[Source texts of formatted documents]
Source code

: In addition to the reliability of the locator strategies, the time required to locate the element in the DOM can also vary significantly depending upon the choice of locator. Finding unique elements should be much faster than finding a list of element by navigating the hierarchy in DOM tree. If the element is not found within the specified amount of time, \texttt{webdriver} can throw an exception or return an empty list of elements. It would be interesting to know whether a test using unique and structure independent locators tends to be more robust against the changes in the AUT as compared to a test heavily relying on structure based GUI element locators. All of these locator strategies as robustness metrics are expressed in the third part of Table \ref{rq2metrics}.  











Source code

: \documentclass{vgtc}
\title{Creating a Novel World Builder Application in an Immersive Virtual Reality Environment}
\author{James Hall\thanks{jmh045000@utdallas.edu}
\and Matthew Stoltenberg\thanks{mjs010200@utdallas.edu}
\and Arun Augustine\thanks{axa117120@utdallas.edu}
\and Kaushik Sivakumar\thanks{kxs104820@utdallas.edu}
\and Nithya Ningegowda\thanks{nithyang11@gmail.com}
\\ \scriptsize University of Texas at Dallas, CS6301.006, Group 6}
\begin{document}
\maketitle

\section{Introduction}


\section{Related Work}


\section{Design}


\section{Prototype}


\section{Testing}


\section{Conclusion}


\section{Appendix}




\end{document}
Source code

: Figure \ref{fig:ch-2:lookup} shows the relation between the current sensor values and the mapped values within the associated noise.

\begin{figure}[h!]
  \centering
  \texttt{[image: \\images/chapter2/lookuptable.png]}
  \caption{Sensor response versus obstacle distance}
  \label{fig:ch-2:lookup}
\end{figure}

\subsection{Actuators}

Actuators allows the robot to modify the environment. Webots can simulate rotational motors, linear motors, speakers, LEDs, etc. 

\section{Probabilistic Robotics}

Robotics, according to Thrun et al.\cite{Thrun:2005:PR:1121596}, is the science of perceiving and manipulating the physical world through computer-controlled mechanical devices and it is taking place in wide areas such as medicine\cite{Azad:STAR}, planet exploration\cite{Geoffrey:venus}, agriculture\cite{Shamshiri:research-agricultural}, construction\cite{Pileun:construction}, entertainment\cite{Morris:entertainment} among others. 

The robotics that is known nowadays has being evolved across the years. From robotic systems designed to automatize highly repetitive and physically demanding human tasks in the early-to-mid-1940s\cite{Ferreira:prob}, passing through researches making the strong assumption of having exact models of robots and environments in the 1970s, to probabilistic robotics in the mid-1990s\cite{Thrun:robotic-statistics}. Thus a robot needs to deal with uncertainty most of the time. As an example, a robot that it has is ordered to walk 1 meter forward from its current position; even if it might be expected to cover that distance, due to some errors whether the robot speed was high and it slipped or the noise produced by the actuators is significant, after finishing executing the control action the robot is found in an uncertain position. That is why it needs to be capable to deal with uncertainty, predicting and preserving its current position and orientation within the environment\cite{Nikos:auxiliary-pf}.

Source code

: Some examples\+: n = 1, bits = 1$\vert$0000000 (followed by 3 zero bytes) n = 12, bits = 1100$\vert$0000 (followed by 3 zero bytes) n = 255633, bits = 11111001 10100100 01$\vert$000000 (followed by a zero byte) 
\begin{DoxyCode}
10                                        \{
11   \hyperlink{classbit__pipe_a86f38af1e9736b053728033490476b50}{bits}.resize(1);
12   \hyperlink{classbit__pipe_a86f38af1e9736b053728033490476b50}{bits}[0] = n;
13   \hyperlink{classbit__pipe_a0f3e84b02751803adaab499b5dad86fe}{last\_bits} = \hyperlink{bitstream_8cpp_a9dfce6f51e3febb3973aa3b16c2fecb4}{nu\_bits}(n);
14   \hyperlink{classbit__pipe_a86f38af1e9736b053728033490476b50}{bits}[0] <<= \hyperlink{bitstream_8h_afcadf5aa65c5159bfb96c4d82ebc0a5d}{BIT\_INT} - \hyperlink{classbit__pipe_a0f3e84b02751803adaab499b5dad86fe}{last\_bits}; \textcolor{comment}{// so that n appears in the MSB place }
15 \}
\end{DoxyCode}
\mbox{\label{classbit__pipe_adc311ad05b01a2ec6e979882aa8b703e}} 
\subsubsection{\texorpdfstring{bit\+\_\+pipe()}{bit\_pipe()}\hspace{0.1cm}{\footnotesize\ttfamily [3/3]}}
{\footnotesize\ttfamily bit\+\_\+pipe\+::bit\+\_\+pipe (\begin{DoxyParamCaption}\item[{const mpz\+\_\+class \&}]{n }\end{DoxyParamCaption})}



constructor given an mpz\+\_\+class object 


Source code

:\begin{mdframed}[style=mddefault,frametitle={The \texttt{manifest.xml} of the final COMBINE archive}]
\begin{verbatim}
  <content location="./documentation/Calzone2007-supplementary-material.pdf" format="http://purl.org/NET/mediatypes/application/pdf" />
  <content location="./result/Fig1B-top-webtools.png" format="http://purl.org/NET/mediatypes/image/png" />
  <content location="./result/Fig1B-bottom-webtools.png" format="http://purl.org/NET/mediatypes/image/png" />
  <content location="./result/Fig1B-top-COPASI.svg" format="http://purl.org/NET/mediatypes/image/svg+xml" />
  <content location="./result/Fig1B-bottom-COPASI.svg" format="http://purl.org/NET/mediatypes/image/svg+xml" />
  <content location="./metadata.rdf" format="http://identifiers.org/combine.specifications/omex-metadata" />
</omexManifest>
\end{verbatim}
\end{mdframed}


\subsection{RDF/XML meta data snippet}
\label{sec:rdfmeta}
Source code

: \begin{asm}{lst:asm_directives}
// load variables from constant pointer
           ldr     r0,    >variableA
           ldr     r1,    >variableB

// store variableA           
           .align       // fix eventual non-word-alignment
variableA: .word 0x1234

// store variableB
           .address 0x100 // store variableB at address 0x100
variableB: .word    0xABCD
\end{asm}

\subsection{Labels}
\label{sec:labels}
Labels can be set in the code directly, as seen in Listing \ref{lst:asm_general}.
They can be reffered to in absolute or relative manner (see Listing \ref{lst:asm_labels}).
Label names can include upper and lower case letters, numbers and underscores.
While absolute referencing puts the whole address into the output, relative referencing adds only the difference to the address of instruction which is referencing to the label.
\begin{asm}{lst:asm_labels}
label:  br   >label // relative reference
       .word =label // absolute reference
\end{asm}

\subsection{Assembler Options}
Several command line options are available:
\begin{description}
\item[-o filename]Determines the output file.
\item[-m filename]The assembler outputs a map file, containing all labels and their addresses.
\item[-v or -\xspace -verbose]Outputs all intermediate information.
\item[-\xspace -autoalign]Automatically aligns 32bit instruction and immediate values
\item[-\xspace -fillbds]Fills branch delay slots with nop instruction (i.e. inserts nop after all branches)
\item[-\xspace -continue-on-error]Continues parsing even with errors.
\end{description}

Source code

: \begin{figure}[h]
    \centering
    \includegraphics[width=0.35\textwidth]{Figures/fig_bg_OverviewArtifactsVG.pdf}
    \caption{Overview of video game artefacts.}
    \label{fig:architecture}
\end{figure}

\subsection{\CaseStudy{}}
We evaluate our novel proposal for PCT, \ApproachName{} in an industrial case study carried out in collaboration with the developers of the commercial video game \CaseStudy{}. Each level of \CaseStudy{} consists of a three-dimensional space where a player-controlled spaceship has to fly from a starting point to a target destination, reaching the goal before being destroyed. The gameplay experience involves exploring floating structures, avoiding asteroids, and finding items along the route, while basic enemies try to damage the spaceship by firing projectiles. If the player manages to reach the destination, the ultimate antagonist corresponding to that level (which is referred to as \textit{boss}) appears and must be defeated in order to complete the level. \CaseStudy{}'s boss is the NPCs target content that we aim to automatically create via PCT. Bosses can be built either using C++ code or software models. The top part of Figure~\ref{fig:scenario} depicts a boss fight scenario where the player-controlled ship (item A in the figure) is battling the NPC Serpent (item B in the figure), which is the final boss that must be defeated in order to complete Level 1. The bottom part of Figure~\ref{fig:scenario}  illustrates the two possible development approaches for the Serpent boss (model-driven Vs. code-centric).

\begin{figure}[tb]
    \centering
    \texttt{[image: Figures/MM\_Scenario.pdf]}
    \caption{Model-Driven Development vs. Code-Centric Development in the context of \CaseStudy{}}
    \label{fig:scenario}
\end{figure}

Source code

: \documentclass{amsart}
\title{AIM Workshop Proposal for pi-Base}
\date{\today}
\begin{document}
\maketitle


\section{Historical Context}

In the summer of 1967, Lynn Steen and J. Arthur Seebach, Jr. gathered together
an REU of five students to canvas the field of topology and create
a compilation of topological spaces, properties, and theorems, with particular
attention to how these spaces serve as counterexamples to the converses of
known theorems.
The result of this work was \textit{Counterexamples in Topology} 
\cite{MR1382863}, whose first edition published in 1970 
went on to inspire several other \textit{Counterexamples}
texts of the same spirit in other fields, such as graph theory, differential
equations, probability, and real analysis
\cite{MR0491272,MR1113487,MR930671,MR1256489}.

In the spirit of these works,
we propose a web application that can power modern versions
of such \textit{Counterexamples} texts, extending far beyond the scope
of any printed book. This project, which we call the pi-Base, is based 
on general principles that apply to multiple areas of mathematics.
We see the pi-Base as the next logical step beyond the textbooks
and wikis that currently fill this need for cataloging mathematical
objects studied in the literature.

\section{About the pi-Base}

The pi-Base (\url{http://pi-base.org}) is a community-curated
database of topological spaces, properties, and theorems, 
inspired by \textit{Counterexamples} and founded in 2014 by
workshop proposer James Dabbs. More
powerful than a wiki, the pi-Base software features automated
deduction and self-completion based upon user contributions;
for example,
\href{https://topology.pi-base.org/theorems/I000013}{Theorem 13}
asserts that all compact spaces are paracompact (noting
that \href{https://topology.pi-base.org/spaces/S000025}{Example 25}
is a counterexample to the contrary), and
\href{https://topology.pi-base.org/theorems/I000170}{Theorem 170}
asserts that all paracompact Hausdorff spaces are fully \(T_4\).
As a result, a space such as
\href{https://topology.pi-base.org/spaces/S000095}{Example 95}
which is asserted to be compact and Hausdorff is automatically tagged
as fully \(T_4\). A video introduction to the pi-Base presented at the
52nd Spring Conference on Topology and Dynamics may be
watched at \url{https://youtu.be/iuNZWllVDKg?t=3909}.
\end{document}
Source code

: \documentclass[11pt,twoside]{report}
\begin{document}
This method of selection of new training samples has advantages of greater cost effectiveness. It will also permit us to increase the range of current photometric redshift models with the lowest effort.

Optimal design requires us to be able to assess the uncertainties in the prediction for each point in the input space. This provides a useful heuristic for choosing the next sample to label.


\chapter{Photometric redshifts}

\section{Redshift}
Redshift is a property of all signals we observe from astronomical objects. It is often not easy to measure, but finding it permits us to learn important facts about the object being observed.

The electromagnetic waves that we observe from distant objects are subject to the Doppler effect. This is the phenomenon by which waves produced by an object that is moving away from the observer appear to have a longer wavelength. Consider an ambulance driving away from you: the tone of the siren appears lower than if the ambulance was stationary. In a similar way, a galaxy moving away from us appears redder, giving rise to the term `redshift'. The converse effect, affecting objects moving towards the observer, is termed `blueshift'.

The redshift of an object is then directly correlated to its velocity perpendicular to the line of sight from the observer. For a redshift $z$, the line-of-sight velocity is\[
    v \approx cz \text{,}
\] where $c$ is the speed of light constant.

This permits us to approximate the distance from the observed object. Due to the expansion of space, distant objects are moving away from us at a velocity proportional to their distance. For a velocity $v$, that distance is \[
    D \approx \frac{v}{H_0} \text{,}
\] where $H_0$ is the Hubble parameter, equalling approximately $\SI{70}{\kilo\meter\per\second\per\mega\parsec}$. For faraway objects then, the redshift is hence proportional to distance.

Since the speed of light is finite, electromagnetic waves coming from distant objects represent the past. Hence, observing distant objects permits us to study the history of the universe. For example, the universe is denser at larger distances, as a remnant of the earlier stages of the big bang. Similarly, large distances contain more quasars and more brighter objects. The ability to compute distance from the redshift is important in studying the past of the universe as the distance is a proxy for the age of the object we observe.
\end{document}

* _YOUR GOAL_:
Search the data above for the word "based" and show every line that has it.

* _ANSWER TO THIS PROBLEM_:
: In addition to the reliability of the locator strategies, the time required to locate the element in the DOM can also vary significantly depending upon the choice of locator. Finding unique elements should be much faster than finding a list of element by navigating the hierarchy in DOM tree. If the element is not found within the specified amount of time, \texttt{webdriver} can throw an exception or return an empty list of elements. It would be interesting to know whether a test using unique and structure independent locators tends to be more robust against the changes in the AUT as compared to a test heavily relying on structure based GUI element locators. All of these locator strategies as robustness metrics are expressed in the third part of Table \ref{rq2metrics}.  
of any printed book. This project, which we call the pi-Base, is based 
deduction and self-completion based upon user contributions;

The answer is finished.